Kohl selbst erlaubte seinem Generalsekretär Heiner Geißler, jene "Modernisierung" der Union einzuleiten, deren Vollendung wir heute erleben. Nach den Stimmenverlusten bei der Bundestagswahl sowie den Landtagswahlen in Rheinland-Pfalz und Hamburg 1987 hatte Geißler dem Parteivorstand erklärt, es sei unabdingbar, sich stärker um die "neue Mitte" - gemeint war damit eine eher zur SPD neigende Klientel - zu bemühen und ihr programmatische Angebote zu machen: Menschenrechtspolitik, nicht in bezug auf das kommunistische System, sondern in bezug auf "rechte" Diktaturen, Abschmelzen der deutschlandpolitischen Positionen, Ausbau der Sozialleistungen, Ökologisches, Frauenquote, Anerkennung des geänderten Paragraphen 218. Das werde wohl den Verlust eines Teils der Stammwählerschaft zur Folge haben, die man aber mit Beschwichtigungsformeln zurückgewinnen könne.
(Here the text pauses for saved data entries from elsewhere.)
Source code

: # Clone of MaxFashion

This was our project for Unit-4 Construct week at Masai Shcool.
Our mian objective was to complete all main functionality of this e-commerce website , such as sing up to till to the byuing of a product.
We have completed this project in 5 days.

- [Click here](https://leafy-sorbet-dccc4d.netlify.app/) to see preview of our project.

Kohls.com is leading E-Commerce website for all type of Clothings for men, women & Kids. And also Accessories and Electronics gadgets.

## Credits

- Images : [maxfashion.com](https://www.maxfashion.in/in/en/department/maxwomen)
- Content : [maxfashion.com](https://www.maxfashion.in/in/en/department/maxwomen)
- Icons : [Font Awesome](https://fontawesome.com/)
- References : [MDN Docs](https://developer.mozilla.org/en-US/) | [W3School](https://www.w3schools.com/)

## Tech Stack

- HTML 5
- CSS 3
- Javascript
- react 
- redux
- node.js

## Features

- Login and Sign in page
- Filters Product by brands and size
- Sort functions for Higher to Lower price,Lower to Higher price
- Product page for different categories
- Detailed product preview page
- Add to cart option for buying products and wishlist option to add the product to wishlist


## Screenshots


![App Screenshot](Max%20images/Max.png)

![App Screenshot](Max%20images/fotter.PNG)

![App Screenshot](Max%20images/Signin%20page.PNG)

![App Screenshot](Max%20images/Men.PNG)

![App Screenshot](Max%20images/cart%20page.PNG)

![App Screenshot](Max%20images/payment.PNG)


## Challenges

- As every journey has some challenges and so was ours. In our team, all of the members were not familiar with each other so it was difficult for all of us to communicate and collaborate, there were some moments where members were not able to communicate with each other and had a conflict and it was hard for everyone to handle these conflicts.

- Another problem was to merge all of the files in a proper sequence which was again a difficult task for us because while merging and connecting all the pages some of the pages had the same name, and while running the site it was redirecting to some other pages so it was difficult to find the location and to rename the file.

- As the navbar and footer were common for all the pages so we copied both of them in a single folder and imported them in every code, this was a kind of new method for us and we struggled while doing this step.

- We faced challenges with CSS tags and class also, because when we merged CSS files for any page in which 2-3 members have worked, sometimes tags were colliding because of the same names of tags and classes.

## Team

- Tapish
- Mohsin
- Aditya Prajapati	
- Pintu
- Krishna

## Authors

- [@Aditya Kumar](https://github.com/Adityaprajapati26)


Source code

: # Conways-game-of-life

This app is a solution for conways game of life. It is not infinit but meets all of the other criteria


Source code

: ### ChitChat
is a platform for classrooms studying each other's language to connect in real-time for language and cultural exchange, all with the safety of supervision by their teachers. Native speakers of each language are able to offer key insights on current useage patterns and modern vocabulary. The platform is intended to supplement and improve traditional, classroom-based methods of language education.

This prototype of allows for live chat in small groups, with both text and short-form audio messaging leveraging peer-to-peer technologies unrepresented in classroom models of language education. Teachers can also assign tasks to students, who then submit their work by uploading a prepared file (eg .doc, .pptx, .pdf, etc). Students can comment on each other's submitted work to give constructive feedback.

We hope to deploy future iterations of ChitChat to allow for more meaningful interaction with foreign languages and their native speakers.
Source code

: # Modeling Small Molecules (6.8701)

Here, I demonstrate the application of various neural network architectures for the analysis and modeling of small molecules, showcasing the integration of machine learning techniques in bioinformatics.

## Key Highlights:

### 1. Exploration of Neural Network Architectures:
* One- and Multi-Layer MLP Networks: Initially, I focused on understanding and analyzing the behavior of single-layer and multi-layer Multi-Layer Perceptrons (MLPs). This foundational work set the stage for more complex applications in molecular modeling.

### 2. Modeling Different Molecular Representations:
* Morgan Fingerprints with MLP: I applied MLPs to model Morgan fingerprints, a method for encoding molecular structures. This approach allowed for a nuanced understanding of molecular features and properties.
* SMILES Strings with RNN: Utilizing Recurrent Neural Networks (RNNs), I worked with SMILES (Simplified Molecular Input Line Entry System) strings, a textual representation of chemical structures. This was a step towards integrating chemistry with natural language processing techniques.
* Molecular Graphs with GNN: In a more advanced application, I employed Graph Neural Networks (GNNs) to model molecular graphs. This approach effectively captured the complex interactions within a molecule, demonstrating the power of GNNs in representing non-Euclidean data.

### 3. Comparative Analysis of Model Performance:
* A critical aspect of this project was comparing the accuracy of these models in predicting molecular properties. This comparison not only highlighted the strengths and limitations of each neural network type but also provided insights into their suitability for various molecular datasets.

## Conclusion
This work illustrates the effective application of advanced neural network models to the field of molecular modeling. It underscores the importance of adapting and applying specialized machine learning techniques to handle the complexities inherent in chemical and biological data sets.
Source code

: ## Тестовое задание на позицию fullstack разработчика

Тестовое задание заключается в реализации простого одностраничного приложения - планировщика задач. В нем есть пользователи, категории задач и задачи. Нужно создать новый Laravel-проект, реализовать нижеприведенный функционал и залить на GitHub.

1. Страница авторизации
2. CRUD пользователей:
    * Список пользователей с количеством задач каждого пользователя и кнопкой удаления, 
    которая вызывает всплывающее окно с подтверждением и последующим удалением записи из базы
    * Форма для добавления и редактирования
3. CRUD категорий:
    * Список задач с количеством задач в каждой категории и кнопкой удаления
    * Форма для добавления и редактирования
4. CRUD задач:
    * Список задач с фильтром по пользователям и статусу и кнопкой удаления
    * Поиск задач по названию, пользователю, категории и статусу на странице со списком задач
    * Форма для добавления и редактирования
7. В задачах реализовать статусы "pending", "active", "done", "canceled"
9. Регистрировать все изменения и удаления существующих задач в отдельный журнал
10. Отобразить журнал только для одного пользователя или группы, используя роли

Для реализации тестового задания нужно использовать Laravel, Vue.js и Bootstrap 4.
Da sich die bisherige Basis der Union in den verschiedenen Milieus auflöste, mochte eine Reaktion auf die veränderte Situation zwingend sein. Allerdings entstand keine neue in sich stabile Grundlage für die Partei. Die CDU wurde seit Mitte der achtziger Jahre "konvoluthaft" (Herbert Kremp) und verlor jene Umrisse, die sogar eine Volkspartei benötigt. Das "System Kohl" hatte ohne Zweifel den Erfolg, die Union sechzehn Jahre lang an der Regierung zu halten, obwohl die Verschleißerscheinungen unübersehbar wurden. Der Preis für die Partei war hoch: Zersetzung aller Kernbestände, unter Einschluß des Bekenntnisses zur Wiedervereinigung, das - nach Geißlers Wunsch - auf dem Bremer Parteitag 1989 aus dem Grundsatzprogramm gestrichen werden sollte.
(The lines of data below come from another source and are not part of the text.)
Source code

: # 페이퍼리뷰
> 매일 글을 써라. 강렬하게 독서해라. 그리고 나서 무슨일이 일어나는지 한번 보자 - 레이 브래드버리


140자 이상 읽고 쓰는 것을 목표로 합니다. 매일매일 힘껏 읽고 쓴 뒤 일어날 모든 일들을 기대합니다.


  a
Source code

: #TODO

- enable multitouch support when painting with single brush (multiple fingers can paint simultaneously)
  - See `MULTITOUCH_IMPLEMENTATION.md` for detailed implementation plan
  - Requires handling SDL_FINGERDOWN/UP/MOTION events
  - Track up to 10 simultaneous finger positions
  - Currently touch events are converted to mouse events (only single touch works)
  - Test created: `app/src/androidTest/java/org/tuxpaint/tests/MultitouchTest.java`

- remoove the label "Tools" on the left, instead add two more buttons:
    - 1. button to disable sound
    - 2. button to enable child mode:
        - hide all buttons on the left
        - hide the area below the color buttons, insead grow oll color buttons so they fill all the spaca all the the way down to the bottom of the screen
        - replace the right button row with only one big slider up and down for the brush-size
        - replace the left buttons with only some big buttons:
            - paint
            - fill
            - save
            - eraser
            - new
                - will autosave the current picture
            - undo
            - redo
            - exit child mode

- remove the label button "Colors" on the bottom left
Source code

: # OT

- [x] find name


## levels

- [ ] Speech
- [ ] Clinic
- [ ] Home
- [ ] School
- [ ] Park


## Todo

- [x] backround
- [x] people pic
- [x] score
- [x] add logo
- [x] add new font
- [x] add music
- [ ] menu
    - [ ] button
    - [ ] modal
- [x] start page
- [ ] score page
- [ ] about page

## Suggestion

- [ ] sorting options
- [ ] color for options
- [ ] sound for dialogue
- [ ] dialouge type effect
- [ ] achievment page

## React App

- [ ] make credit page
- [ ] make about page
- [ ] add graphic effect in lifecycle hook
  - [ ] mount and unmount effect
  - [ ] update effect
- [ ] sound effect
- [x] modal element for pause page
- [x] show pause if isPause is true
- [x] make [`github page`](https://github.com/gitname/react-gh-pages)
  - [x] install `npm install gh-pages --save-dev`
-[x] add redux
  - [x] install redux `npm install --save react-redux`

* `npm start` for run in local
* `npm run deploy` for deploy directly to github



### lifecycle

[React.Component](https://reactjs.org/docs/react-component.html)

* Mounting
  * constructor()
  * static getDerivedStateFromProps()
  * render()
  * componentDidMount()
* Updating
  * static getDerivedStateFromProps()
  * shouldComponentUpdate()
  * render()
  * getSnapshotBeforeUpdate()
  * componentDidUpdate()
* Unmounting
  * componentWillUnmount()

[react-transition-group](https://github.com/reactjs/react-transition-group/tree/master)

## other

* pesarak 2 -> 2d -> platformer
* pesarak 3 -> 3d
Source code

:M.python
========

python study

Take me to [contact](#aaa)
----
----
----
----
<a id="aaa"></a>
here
Dazu ist es nicht gekommen, und Kohl, der vor der Möglichkeit der einen Wende resigniert hatte, wurde durch die andere gerettet: Der Zusammenbruch des Ostblocks und die Wiedervereinigung gaben ihm noch einmal eine Frist, nachdem die Beobachter ihn längst politisch totgesagt hatten. Der Vorgang setzte in der Partei und an ihren Rändern Energien frei, die nicht mehr in der Weise lokalisiert werden konnten wie in der Vergangenheit. Sie waren "konservativ" insofern, als sie drängten, die Chancen der veränderten Lage zu ergreifen, um eine "Normalisierung" zu erreichen: Die Linke sollte aus ihren Stellungen geworfen und die "Berliner Republik" - damals noch ein verfemter, von ebendieser Strömung geprägter Begriff - zum Staat der "selbstbewußten Nation" werden. Die Bezugnahme auf die Nation war aber in der CDU schon nicht mehr konsensfähig, wegen der Europa-Fixierung der Parteimitte und der Öffnung zur "multikulturellen Gesellschaft" auf der Parteilinken.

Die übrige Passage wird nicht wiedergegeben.